Any system that claims to work on that sort of input is almost certainly picking up socio-economic status of different races, or something similar, with no causal predictive power.




You are saying that there is no genetic component to personality? That's dumb. Are you saying there is no genetic component to facial features? Also dumb. Are you saying that there is no crossover whatsoever between the genetics that govern facial features and personality? Also dumb. There will be crossover above 0, it would extraordinary if there were 0 crossover. So there is likely some small correlation between facial features or skull shape and personality. How big is the effect, I don't know. The problem here is that you are judging the value of a person based upon their personality, not that their personality might be bound up in some way with their genetic makeup.


You've missed an angle - the causal link between genetics and personality is completely overwhelmed by the non-causal correlation between genetics and social status.

These models aren't going to pick up the correlation between facial structure and personality, they are going to pick up which families are high status and which are low, then provide the same pseudoscientific justifications for discriminating that people have been deploying since the dawn of pseudoscience.

Basically, these models are going to mislead people into thinking that a non-causal correlation is causal.



Facial (a)symmetry is an important factor in neurological/psychiatric diagnosis.


> Any system that claims to work on that sort of input is almost certainly picking up socio-economic status of different races, or something similar, with no causal predictive power.

I wonder which will have more predictive power, the version where you let the AI do it’s thing or the version where you intervene to correct for things that are almost certainly wrong according to you.

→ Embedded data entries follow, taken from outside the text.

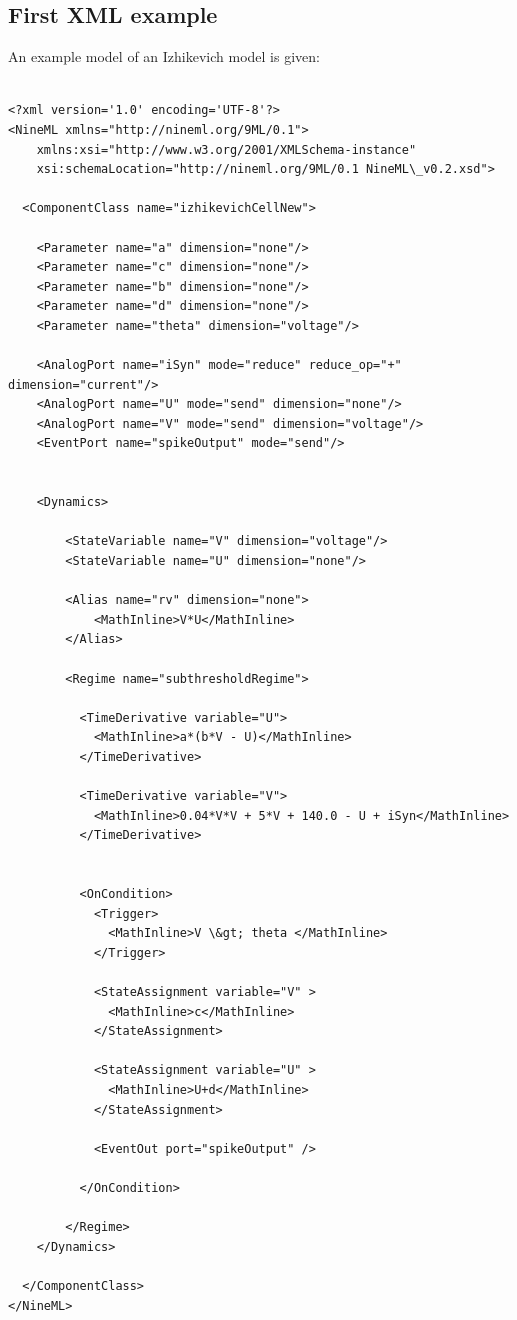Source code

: \documentclass{article}
\begin{document}
\subsection{First XML example}

An example model of an Izhikevich model is given:
%
\begin{lstlisting}

<?xml version='1.0' encoding='UTF-8'?>
<NineML xmlns="http://nineml.org/9ML/0.1">
    xmlns:xsi="http://www.w3.org/2001/XMLSchema-instance"
    xsi:schemaLocation="http://nineml.org/9ML/0.1 NineML\_v0.2.xsd">

  <ComponentClass name="izhikevichCellNew">

    <Parameter name="a" dimension="none"/>
    <Parameter name="c" dimension="none"/>
    <Parameter name="b" dimension="none"/>
    <Parameter name="d" dimension="none"/>
    <Parameter name="theta" dimension="voltage"/>

    <AnalogPort name="iSyn" mode="reduce" reduce_op="+" dimension="current"/>
    <AnalogPort name="U" mode="send" dimension="none"/>
    <AnalogPort name="V" mode="send" dimension="voltage"/>
    <EventPort name="spikeOutput" mode="send"/>


    <Dynamics>

        <StateVariable name="V" dimension="voltage"/>
        <StateVariable name="U" dimension="none"/>

        <Alias name="rv" dimension="none">
            <MathInline>V*U</MathInline>
        </Alias>

        <Regime name="subthresholdRegime">

          <TimeDerivative variable="U">
            <MathInline>a*(b*V - U)</MathInline>
          </TimeDerivative>

          <TimeDerivative variable="V">
            <MathInline>0.04*V*V + 5*V + 140.0 - U + iSyn</MathInline>
          </TimeDerivative>


          <OnCondition>
            <Trigger>
              <MathInline>V \&gt; theta </MathInline>
            </Trigger>

            <StateAssignment variable="V" >
              <MathInline>c</MathInline>
            </StateAssignment>

            <StateAssignment variable="U" >
              <MathInline>U+d</MathInline>
            </StateAssignment>

            <EventOut port="spikeOutput" />

          </OnCondition>

        </Regime>
    </Dynamics>

  </ComponentClass>
</NineML>
\end{lstlisting}
\end{document}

An AI doesn't do "it's thing", it learns with the bias the researcher encoded in the model, and most importantly in this case, with the massive bias of the datasets.

Correcting is just steering a bias from one way to another.


Bias is relative to a null hypothesis, you are just begging the question. Predictive power is the final arbiter


> Predictive power is the final arbiter

But how do you measure that predictive power? Humans do have to build an evaluation set. And that evaluation set will be biased one way or the other, you cannot just pretend bias does not exist and hope for the best.